Records excerpted from a collection:
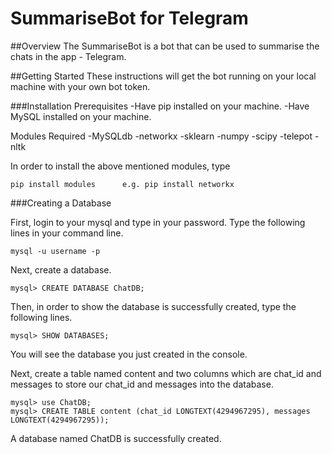 # SummariseBot for Telegram

##Overview
The SummariseBot is a bot that can be used to summarise the chats in the app - Telegram.

##Getting Started
These instructions will get the bot running on your local machine with your own bot token.

###Installation
Prerequisites
-Have pip installed on your machine.
-Have MySQL installed on your machine.

Modules Required
-MySQLdb
-networkx
-sklearn
-numpy
-scipy
-telepot
-nltk

In order to install the above mentioned modules, type
```
pip install modules      e.g. pip install networkx
```
###Creating a Database

First, login to your mysql and type in your password. Type the following lines in your command line.

```
mysql -u username -p
```
Next, create a database.

```
mysql> CREATE DATABASE ChatDB;
```

Then, in order to show the database is successfully created, type the following lines.

```
mysql> SHOW DATABASES;
```
You will see the database you just created in the console.

Next, create a table named content and two columns which are chat_id and messages to store our chat_id and messages into the database.

```
mysql> use ChatDB;
mysql> CREATE TABLE content (chat_id LONGTEXT(4294967295), messages LONGTEXT(4294967295));
```

A database named ChatDB is successfully created.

▸ **Exercise instructions**
Write out the records above exactly as they appear, leaving out any pictures.

▸ **Task response**
 # SummariseBot for Telegram

##Overview
The SummariseBot is a bot that can be used to summarise the chats in the app - Telegram.

##Getting Started
These instructions will get the bot running on your local machine with your own bot token.

###Installation
Prerequisites
-Have pip installed on your machine.
-Have MySQL installed on your machine.

Modules Required
-MySQLdb
-networkx
-sklearn
-numpy
-scipy
-telepot
-nltk

In order to install the above mentioned modules, type
```
pip install modules      e.g. pip install networkx
```
###Creating a Database

First, login to your mysql and type in your password. Type the following lines in your command line.

```
mysql -u username -p
```
Next, create a database.

```
mysql> CREATE DATABASE ChatDB;
```

Then, in order to show the database is successfully created, type the following lines.

```
mysql> SHOW DATABASES;
```
You will see the database you just created in the console.

Next, create a table named content and two columns which are chat_id and messages to store our chat_id and messages into the database.

```
mysql> use ChatDB;
mysql> CREATE TABLE content (chat_id LONGTEXT(4294967295), messages LONGTEXT(4294967295));
```

A database named ChatDB is successfully created.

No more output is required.